Supplied records
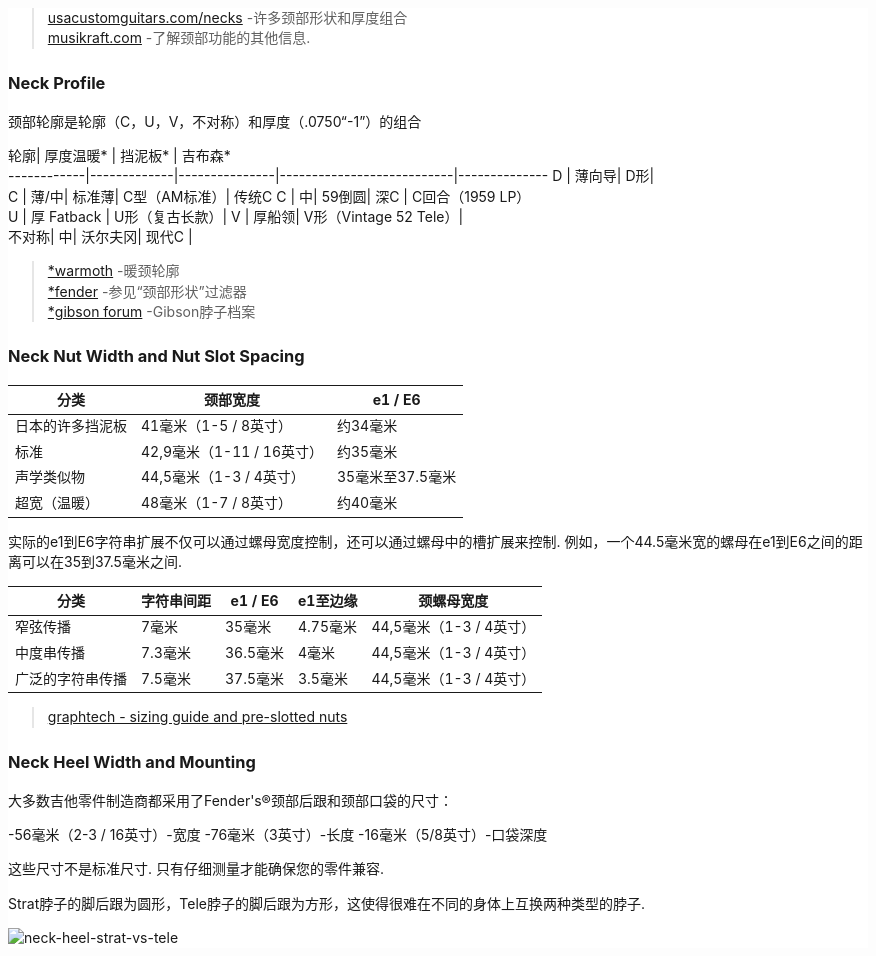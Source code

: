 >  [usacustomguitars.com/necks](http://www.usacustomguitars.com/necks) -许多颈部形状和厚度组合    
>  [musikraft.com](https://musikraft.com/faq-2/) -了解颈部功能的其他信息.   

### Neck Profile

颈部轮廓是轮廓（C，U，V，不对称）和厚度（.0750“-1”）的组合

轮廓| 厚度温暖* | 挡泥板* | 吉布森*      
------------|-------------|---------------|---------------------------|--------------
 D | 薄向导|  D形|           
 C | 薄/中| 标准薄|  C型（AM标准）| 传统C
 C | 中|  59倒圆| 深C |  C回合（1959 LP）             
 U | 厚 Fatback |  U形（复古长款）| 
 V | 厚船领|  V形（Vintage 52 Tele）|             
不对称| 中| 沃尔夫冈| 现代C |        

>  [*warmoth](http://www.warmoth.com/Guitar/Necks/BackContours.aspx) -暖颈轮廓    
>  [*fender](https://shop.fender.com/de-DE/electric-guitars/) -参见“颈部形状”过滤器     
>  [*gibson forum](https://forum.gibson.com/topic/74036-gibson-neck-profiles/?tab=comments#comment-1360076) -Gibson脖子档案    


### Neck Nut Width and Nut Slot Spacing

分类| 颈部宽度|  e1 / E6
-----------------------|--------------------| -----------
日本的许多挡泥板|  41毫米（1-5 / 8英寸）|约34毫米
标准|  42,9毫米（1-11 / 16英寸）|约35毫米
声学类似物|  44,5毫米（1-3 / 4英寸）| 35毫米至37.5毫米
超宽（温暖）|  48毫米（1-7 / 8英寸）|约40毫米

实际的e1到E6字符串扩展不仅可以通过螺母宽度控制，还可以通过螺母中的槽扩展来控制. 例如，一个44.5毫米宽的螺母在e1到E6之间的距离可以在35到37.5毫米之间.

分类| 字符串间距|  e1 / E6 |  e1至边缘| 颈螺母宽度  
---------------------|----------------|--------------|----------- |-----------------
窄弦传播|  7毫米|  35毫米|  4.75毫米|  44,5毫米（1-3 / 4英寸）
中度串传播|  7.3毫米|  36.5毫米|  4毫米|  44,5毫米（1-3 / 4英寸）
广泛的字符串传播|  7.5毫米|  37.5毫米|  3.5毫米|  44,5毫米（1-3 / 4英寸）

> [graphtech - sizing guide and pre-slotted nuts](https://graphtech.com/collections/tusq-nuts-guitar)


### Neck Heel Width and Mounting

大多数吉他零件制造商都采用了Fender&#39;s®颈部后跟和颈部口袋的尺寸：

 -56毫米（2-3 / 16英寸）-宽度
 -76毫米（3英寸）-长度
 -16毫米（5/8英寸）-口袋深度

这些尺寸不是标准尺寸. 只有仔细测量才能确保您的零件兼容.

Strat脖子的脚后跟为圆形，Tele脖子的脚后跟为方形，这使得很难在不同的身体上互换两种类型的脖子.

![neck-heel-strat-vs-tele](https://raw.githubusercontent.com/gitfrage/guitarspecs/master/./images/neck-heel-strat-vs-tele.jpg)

Exercise brief
Every line of the listing that includes "https" must be shown.

Solution
>  [musikraft.com](https://musikraft.com/faq-2/) -了解颈部功能的其他信息.   
>  [*fender](https://shop.fender.com/de-DE/electric-guitars/) -参见“颈部形状”过滤器     
>  [*gibson forum](https://forum.gibson.com/topic/74036-gibson-neck-profiles/?tab=comments#comment-1360076) -Gibson脖子档案    
> [graphtech - sizing guide and pre-slotted nuts](https://graphtech.com/collections/tusq-nuts-guitar)
![neck-heel-strat-vs-tele](https://raw.githubusercontent.com/gitfrage/guitarspecs/master/./images/neck-heel-strat-vs-tele.jpg)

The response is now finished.